Supplied records -

- Opening Delimiter -

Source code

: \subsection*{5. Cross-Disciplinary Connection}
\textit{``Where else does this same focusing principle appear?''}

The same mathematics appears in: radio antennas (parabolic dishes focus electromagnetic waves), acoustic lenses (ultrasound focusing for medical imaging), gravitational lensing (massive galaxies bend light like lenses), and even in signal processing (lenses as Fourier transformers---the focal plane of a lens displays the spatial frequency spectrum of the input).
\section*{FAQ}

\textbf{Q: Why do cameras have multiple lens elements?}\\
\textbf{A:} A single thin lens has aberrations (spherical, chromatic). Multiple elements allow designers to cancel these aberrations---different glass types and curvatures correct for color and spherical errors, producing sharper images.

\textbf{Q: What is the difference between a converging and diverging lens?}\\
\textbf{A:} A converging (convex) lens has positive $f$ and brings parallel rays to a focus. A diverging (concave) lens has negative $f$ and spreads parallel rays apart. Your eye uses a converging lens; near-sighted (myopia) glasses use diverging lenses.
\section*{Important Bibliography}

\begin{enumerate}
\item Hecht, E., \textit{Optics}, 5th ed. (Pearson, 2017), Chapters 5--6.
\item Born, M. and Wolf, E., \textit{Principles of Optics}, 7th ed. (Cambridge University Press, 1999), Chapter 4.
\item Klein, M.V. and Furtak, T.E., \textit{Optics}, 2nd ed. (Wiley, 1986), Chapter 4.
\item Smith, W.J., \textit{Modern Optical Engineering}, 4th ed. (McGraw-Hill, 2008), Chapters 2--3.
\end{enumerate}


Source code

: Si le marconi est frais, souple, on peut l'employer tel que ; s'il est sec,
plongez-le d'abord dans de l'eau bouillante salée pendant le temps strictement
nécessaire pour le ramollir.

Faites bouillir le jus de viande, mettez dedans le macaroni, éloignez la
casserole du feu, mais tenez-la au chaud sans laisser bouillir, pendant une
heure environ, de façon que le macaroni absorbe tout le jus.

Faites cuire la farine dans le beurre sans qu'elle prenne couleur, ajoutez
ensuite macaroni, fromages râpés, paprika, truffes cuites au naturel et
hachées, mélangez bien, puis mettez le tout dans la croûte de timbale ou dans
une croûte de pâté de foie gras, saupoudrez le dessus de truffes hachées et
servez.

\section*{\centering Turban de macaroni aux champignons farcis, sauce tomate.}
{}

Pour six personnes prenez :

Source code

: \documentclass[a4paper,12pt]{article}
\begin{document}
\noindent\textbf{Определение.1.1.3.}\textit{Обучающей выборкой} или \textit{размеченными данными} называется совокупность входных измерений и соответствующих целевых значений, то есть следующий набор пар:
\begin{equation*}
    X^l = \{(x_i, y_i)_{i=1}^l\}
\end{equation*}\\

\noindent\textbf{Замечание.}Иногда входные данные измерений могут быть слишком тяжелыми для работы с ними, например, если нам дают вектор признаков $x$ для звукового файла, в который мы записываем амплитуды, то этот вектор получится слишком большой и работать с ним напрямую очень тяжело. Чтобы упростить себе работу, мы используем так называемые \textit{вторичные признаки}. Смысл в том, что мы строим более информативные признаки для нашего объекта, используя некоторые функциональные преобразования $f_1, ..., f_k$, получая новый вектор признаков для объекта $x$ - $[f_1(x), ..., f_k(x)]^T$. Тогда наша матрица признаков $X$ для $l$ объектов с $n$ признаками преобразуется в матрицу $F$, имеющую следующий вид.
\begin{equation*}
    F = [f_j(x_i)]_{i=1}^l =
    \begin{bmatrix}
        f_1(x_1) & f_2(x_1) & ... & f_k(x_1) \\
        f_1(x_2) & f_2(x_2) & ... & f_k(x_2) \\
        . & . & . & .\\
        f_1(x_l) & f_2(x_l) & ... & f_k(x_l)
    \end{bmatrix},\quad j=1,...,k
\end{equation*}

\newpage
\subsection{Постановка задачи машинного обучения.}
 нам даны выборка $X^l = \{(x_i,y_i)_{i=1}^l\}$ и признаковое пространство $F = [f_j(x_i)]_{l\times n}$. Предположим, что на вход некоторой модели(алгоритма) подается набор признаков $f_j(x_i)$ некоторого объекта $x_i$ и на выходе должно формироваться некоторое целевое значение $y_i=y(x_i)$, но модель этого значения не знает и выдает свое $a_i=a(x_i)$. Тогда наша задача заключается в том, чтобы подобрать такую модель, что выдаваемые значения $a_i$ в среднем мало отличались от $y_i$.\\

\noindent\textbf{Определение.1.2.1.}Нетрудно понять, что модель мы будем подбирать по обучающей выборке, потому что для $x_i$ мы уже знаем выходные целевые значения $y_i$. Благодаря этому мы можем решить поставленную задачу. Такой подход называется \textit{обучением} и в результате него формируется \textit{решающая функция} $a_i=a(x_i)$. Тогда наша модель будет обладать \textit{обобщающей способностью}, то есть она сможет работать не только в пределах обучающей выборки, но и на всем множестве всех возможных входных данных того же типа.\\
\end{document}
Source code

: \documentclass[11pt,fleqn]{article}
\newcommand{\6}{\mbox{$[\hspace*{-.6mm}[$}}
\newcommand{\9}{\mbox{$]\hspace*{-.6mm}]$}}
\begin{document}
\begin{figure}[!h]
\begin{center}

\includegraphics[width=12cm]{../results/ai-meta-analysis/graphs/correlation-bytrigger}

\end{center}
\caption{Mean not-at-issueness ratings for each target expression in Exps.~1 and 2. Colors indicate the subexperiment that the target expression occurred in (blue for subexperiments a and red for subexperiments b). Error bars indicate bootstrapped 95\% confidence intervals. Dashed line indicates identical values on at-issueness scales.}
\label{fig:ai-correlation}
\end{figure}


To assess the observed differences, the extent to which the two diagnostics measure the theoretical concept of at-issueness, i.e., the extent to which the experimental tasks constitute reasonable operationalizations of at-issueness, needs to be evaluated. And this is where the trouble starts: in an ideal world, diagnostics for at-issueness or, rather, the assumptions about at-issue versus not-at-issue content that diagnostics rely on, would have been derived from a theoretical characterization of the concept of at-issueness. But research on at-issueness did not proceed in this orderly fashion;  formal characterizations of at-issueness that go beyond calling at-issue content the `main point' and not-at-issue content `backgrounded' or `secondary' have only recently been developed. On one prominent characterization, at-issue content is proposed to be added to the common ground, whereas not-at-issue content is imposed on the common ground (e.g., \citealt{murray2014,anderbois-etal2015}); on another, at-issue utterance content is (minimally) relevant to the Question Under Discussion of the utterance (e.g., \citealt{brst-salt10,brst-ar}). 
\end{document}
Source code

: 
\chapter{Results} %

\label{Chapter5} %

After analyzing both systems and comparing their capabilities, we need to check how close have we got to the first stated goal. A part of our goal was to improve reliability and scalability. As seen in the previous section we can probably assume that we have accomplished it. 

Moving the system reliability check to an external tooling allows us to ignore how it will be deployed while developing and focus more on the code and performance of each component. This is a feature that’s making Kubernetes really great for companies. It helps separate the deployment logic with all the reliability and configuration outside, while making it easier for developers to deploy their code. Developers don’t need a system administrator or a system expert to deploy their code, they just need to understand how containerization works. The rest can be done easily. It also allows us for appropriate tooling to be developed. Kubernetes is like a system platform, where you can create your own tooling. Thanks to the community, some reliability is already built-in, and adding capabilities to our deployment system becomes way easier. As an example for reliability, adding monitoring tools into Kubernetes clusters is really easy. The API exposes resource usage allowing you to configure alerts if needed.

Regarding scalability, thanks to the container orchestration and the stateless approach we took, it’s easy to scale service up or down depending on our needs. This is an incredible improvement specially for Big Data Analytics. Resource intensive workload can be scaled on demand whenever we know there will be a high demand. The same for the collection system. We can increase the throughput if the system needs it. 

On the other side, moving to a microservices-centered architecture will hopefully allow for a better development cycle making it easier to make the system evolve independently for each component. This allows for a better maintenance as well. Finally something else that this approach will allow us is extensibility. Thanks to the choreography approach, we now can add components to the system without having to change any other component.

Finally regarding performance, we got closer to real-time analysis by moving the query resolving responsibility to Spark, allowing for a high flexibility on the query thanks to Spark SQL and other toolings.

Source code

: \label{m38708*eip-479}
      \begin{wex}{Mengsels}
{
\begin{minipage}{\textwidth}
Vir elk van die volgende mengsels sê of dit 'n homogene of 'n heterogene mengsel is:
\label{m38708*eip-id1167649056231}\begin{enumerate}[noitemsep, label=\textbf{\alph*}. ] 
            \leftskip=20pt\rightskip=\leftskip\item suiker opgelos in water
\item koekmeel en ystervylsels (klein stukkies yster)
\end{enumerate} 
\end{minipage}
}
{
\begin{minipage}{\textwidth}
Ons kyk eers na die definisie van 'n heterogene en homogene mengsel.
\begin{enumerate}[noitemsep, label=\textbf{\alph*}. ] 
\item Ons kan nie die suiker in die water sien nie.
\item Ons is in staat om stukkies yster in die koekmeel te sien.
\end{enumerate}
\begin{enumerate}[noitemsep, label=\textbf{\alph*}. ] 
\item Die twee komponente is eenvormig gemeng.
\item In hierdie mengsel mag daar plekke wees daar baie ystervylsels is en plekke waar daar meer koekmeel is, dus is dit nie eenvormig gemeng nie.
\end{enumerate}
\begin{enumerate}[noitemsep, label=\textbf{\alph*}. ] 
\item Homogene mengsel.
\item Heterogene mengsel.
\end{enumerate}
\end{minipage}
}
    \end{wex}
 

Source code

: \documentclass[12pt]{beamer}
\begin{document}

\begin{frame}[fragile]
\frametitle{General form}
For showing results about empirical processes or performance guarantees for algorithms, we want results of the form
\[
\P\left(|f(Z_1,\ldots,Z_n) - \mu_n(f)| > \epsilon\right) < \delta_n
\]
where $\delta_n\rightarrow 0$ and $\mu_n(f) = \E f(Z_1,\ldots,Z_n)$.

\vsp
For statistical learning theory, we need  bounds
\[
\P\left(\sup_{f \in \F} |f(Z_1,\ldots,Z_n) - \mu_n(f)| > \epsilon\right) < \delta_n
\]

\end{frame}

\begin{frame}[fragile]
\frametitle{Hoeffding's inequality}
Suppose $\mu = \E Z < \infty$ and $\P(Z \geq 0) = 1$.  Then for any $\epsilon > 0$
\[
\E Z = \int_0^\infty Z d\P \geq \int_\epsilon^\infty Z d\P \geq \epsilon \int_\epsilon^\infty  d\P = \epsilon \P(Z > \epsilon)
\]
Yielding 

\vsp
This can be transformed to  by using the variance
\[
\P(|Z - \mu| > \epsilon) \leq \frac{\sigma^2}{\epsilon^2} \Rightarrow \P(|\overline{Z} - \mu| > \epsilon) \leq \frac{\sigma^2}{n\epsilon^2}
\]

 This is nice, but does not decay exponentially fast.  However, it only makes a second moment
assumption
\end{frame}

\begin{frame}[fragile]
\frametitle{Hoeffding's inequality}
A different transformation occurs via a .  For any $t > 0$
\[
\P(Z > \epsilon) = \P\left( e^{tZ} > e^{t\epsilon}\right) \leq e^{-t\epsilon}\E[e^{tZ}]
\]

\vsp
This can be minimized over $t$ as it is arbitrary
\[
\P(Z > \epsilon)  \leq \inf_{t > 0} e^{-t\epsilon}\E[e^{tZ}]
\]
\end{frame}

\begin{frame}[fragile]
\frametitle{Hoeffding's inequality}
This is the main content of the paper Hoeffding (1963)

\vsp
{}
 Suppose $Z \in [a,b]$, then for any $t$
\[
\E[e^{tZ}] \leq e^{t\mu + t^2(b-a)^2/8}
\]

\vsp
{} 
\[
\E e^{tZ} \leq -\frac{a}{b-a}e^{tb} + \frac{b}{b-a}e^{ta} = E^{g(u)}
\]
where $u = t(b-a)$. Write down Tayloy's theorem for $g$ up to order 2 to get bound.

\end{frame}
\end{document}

- Closing Delimiter -

Description of the task - Print only the lines from the top of the data above down to the line holding "2017), Chapters 5--6.", inclusive.

Solution for this exercise -
Source code

: \subsection*{5. Cross-Disciplinary Connection}
\textit{``Where else does this same focusing principle appear?''}

The same mathematics appears in: radio antennas (parabolic dishes focus electromagnetic waves), acoustic lenses (ultrasound focusing for medical imaging), gravitational lensing (massive galaxies bend light like lenses), and even in signal processing (lenses as Fourier transformers---the focal plane of a lens displays the spatial frequency spectrum of the input).
\section*{FAQ}

\textbf{Q: Why do cameras have multiple lens elements?}\\
\textbf{A:} A single thin lens has aberrations (spherical, chromatic). Multiple elements allow designers to cancel these aberrations---different glass types and curvatures correct for color and spherical errors, producing sharper images.

\textbf{Q: What is the difference between a converging and diverging lens?}\\
\textbf{A:} A converging (convex) lens has positive $f$ and brings parallel rays to a focus. A diverging (concave) lens has negative $f$ and spreads parallel rays apart. Your eye uses a converging lens; near-sighted (myopia) glasses use diverging lenses.
\section*{Important Bibliography}

\begin{enumerate}
\item Hecht, E., \textit{Optics}, 5th ed. (Pearson, 2017), Chapters 5--6.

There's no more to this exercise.